Faculty Mentor: Dr. Trent Schwartz

The objective of this study was to evaluate the impact of sodium bicarbonate inclusion on ground beef patties. Raw 80/20 ground beef was mixed with NaHCO3 at varying inclusion rates and treatments were set at: 0% (control), 0.25%, 0.50% and 1.0%. Because of its chemical composition, as inclusion rates progressed, the addition of sodium bicarbonate caused a significant increase (p < 0.001) in pH of ground beef patty samples. Allo-Kramer shear force values decreased (p < 0.050) as sodium bicarbonate inclusion increased, indicating an improvement in tenderness. As the amount of sodium bicarbonate inclusion increased, overall juiciness increased (p < 0.002) and cook loss values significantly decreased (p < 0.001). L* values progressively decreased through each treatment (p < 0.001), suggesting that as sodium bicarbonate inclusion increased, lightness values decreased.

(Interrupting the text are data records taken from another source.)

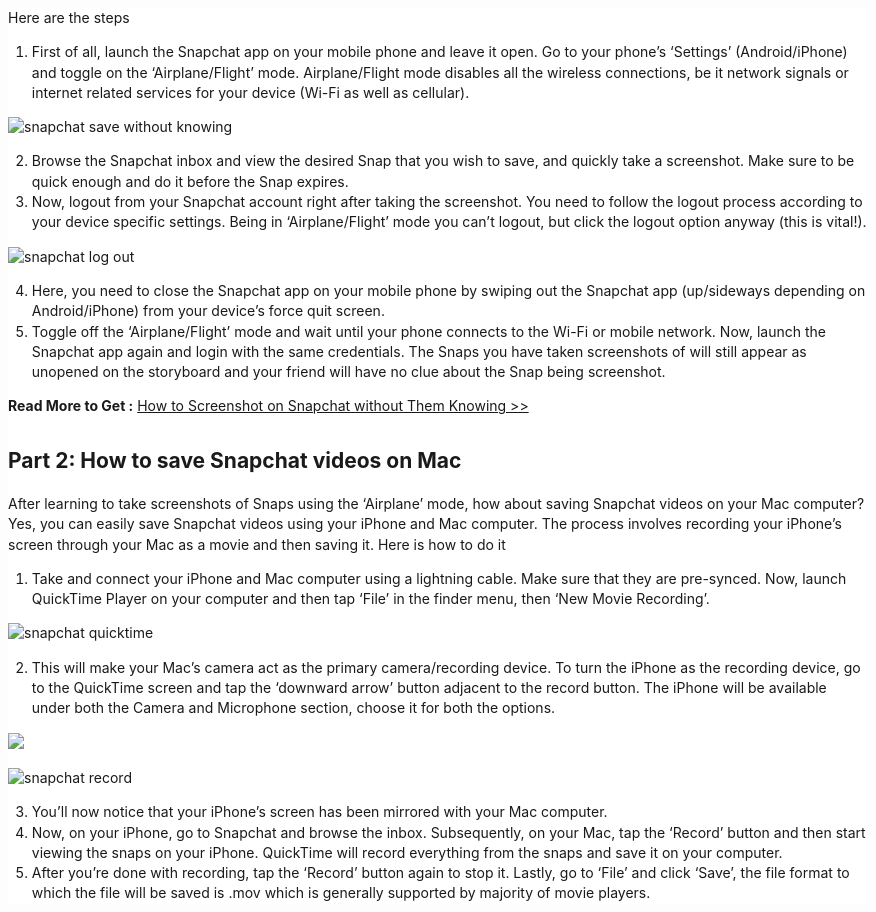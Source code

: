  Here are the steps

1. First of all, launch the Snapchat app on your mobile phone and leave it open. Go to your phone’s ‘Settings’ (Android/iPhone) and toggle on the ‘Airplane/Flight’ mode. Airplane/Flight mode disables all the wireless connections, be it network signals or internet related services for your device (Wi-Fi as well as cellular).

![snapchat save without knowing](https://images.wondershare.com/filmora/article-images/snapchat-save-without-knowing.JPG)

2. Browse the Snapchat inbox and view the desired Snap that you wish to save, and quickly take a screenshot. Make sure to be quick enough and do it before the Snap expires.
3. Now, logout from your Snapchat account right after taking the screenshot. You need to follow the logout process according to your device specific settings. Being in ‘Airplane/Flight’ mode you can’t logout, but click the logout option anyway (this is vital!).

![snapchat log out](https://images.wondershare.com/filmora/article-images/snapchat-log-out.JPG)

4. Here, you need to close the Snapchat app on your mobile phone by swiping out the Snapchat app (up/sideways depending on Android/iPhone) from your device’s force quit screen.
5. Toggle off the ‘Airplane/Flight’ mode and wait until your phone connects to the Wi-Fi or mobile network. Now, launch the Snapchat app again and login with the same credentials. The Snaps you have taken screenshots of will still appear as unopened on the storyboard and your friend will have no clue about the Snap being screenshot.

 **Read More to Get :** [How to Screenshot on Snapchat without Them Knowing >>](https://tools.techidaily.com/wondershare/filmora/download/)

## Part 2: How to save Snapchat videos on Mac

 After learning to take screenshots of Snaps using the ‘Airplane’ mode, how about saving Snapchat videos on your Mac computer? Yes, you can easily save Snapchat videos using your iPhone and Mac computer. The process involves recording your iPhone’s screen through your Mac as a movie and then saving it. Here is how to do it

1. Take and connect your iPhone and Mac computer using a lightning cable. Make sure that they are pre-synced. Now, launch QuickTime Player on your computer and then tap ‘File’ in the finder menu, then ‘New Movie Recording’.

![snapchat quicktime](https://images.wondershare.com/filmora/article-images/snapchat-quiktime.JPG)

2. This will make your Mac’s camera act as the primary camera/recording device. To turn the iPhone as the recording device, go to the QuickTime screen and tap the ‘downward arrow’ button adjacent to the record button. The iPhone will be available under both the Camera and Microphone section, choose it for both the options.


<a href="https://store.nero.com/order/checkout.php?PRODS=42296985&QTY=1&AFFILIATE=108875&CART=1"><img src="https://secure.avangate.com/images/merchant/9cea886b9f44a3c2df1163730ab64994/products/copy_nero_burning_rom_cart.png" border="0">
</a>

![snapchat record](https://images.wondershare.com/filmora/article-images/snapchat-record.JPG)

3. You’ll now notice that your iPhone’s screen has been mirrored with your Mac computer.
4. Now, on your iPhone, go to Snapchat and browse the inbox. Subsequently, on your Mac, tap the ‘Record’ button and then start viewing the snaps on your iPhone. QuickTime will record everything from the snaps and save it on your computer.
5. After you’re done with recording, tap the ‘Record’ button again to stop it. Lastly, go to ‘File’ and click ‘Save’, the file format to which the file will be saved is .mov which is generally supported by majority of movie players.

Furthermore, as sodium bicarbonate inclusion increased, beef patties retained an ideal red color (higher a* values) for a longer period, thus improving color-life. Although b* values were significant across treatment, there were no underlying trends that were distinguishable. Sensory characteristics such as beef odor, beef flavor identity, and beef flavor intensity were all negatively impacted as sodium bicarbonate inclusion rate increased (p < 0.001). The results of this study indicate that sodium bicarbonate inclusion can improve tenderness and color-life of ground beef. However, at higher inclusion rates, physiochemical traits are severely impacted, thus creating a negative eating experience. Sodium bicarbonate can be used as a valuable tool to improve ground beef products; however, inclusion rate must be closely monitored.